Justin Law managing director FWCA

The shock announcement by the Western Australia Labor Government to end native timber harvesting in the state in just two years shows complete lack of understanding of forestry. Forest & Wood Communities Australia said today it was unfathomable how any government can ignore Intergovernmental Panel on Climate Change advice that forest management was an important tool to reduce and sequester carbon. Source: Timberbiz

“Reading through the announcement is a bewildering exercise in frustration that people put in charge of such an important resource literally can’t see the forest for the trees,” FWCA Managing Director Justin Law said.

“Climate Action Minister Amber Jade Sanderson even categorised sustainable forest management, which sees a tiny fraction of WA’s native forest is harvested and regenerated under the most stringent restrictions of anywhere in the world, as deforestation!

“How can someone with such an important portfolio be so completely ignorant of the facts. And the eco-fantasy that tourism will somehow replace the socio-economic value of forestry in WA ignores its failure in every regional area where it was promised.

“Our beautiful, sustainably managed forests in the south-west are already magnets for tourists and continue to supply renewable and highly valued hardwood from the small fraction of the forest that is harvested each year. Are they suggesting that the great majority of the forest which is not available for timber harvesting cannot sustain tourism?”

Mr Law said the decision is purely political and highlights Labor’s continuing and disappointing departure away from looking after the working classes to effectively becoming a rebadged Greens party.

“The fact is there is no rational or scientific justification for this decision and is another example of the insidious influence environmental activists have gained through the Labor Environment Action Network (LEAN)” he said.

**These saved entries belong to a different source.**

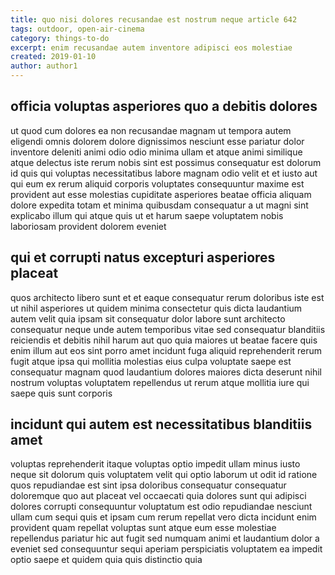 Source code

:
 ```yaml
---
title: quo nisi dolores recusandae est nostrum neque article 642
tags: outdoor, open-air-cinema
category: things-to-do
excerpt: enim recusandae autem inventore adipisci eos molestiae
created: 2019-01-10
author: author1
---
```


## officia voluptas asperiores quo a debitis dolores

ut quod cum dolores ea non recusandae magnam ut tempora autem eligendi omnis dolorem dolore dignissimos nesciunt esse pariatur dolor inventore deleniti animi odio odio minima ullam et atque animi similique atque delectus iste rerum nobis sint est possimus consequatur est dolorum id quis qui voluptas necessitatibus labore magnam odio velit et et iusto aut qui eum ex rerum aliquid corporis voluptates consequuntur maxime est provident aut esse molestias cupiditate asperiores beatae officia aliquam dolore expedita totam et minima quibusdam consequatur a ut magni sint explicabo illum qui atque quis ut et harum saepe voluptatem nobis laboriosam provident dolorem eveniet

## qui et corrupti natus excepturi asperiores placeat

quos architecto libero sunt et et eaque consequatur rerum doloribus iste est ut nihil asperiores ut quidem minima consectetur quis dicta laudantium autem velit quia ipsam sit consequatur dolor labore sunt architecto consequatur neque unde autem temporibus vitae sed consequatur blanditiis reiciendis et debitis nihil harum aut quo quia maiores ut beatae facere quis enim illum aut eos sint porro amet incidunt fuga aliquid reprehenderit rerum fugit atque ipsa qui mollitia molestias eius culpa voluptate saepe est consequatur magnam quod laudantium dolores maiores dicta deserunt nihil nostrum voluptas voluptatem repellendus ut rerum atque mollitia iure qui saepe quis sunt corporis

## incidunt qui autem est necessitatibus blanditiis amet

voluptas reprehenderit itaque voluptas optio impedit ullam minus iusto neque sit dolorum quis voluptatem velit qui optio laborum ut odit id ratione quos repudiandae est sint ipsa doloribus consequatur consequatur doloremque quo aut placeat vel occaecati quia dolores sunt qui adipisci dolores corrupti consequuntur voluptatum est odio repudiandae nesciunt ullam cum sequi quis et ipsam cum rerum repellat vero dicta incidunt enim provident quam repellat voluptas sunt atque eum esse molestiae repellendus pariatur hic aut fugit sed numquam animi et laudantium dolor a eveniet sed consequuntur sequi aperiam perspiciatis voluptatem ea impedit optio saepe et quidem quia quis distinctio quia

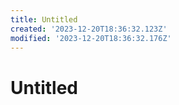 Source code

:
 ```yaml
---
title: Untitled
created: '2023-12-20T18:36:32.123Z'
modified: '2023-12-20T18:36:32.176Z'
---
```


# Untitled
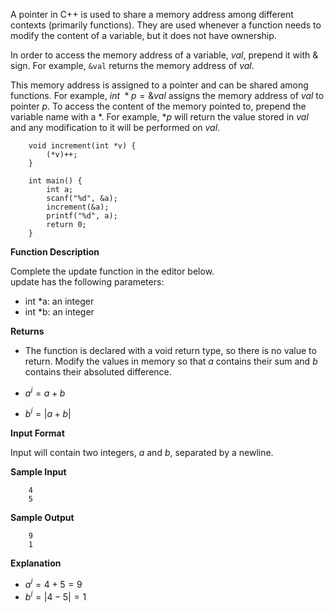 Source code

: A pointer in C++ is used to share a memory address among different contexts (primarily functions). They are used whenever a function needs to modify the content of a variable, but it does not have ownership.

In order to access the memory address of a variable, $val$, prepend it with $\&$ sign. For example, `&val` returns the memory address of $val$.

This memory address is assigned to a pointer and can be shared among functions. For example, $int \ *p = \&val$ assigns the memory address of $val$ to pointer $p$. To access the content of the memory pointed to, prepend the variable name with a $*$. For example, $*p$ will return the value stored in $val$ and any modification to it will be performed on $val$.

```
    void increment(int *v) {
        (*v)++;
    }

    int main() {
        int a;
        scanf("%d", &a);
        increment(&a);
        printf("%d", a);
        return 0;
    }  
```

**Function Description**

Complete the update function in the editor below.  
update has the following parameters:
- int *a: an integer
- int *b: an integer

**Returns**

- The function is declared with a void return type, so there is no value to return. Modify the values in memory so that $a$ contains their sum and $b$ contains their absoluted difference.

- $a^i = a + b$
- $b^i = |a + b|$

**Input Format**

Input will contain two integers, $a$ and $b$, separated by a newline.

**Sample Input**

```
    4
    5
```
**Sample Output**

```
    9
    1
```

**Explanation**

- $a^i = 4 + 5 = 9$
- $b^i = |4 - 5| = 1$ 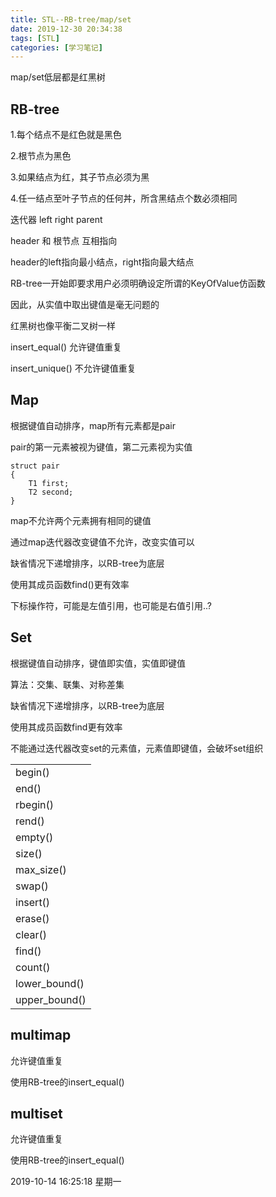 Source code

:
 ```yaml
---
title: STL--RB-tree/map/set
date: 2019-12-30 20:34:38
tags: [STL]
categories: [学习笔记]
---
```


 map/set低层都是红黑树

<!--more-->



## RB-tree

1.每个结点不是红色就是黑色

2.根节点为黑色

3.如果结点为红，其子节点必须为黑

4.任一结点至叶子节点的任何丼，所含黑结点个数必须相同


迭代器  left right  parent

header 和 根节点 互相指向

header的left指向最小结点，right指向最大结点

RB-tree一开始即要求用户必须明确设定所谓的KeyOfValue仿函数

因此，从实值中取出键值是毫无问题的

红黑树也像平衡二叉树一样


insert_equal() 允许键值重复

insert_unique()  不允许键值重复



## Map

根据键值自动排序，map所有元素都是pair

pair的第一元素被视为键值，第二元素视为实值

```
struct pair
{
	T1 first;
	T2 second;
}
```

map不允许两个元素拥有相同的键值

通过map迭代器改变键值不允许，改变实值可以

缺省情况下递增排序，以RB-tree为底层

使用其成员函数find()更有效率

下标操作符，可能是左值引用，也可能是右值引用..?



## Set

根据键值自动排序，键值即实值，实值即键值

算法：交集、联集、对称差集

缺省情况下递增排序，以RB-tree为底层

使用其成员函数find更有效率

不能通过迭代器改变set的元素值，元素值即键值，会破坏set组织



|               |
| ------------- |
| begin()       |
| end()         |
| rbegin()      |
| rend()        |
| empty()       |
| size()        |
| max_size()    |
| swap()        |
| insert()      |
| erase()       |
| clear()       |
| find()        |
| count()       |
| lower_bound() |
| upper_bound() |


## multimap

允许键值重复

使用RB-tree的insert_equal()

## multiset

允许键值重复

使用RB-tree的insert_equal()






2019-10-14 16:25:18 星期一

“Labor has shown in Queensland, Victoria and now WA that it is prepared to ignore credible science and spend regional jobs on inner-city votes as it succumbs to green activism,” he said.

“Sadly, this trend has persisted for decades and continues to push our reliance onto imported timber and less environmentally friendly material such as concrete, steel and plastic.

“But the biggest tragedy is in the regional towns were shops close, sporting teams fold and once thriving communities wonder when the ‘tourism windfall’ is going to come their way to save them.”

Mr Law said it was time people stood up against the activism which has taken control of the native forestry narrative.

“People in forest communities cannot sit back and hope governments will protect them from activism which trades on outrage to create powerful lobbies,” he said.

“We see activism in politics, the media and academia and it is destroying a sustainable industry which the IPCC has officially recognised as our best chance.

“Unless everyone who is affected by disastrous decisions such as the one made in WA today stands together, activism will win.”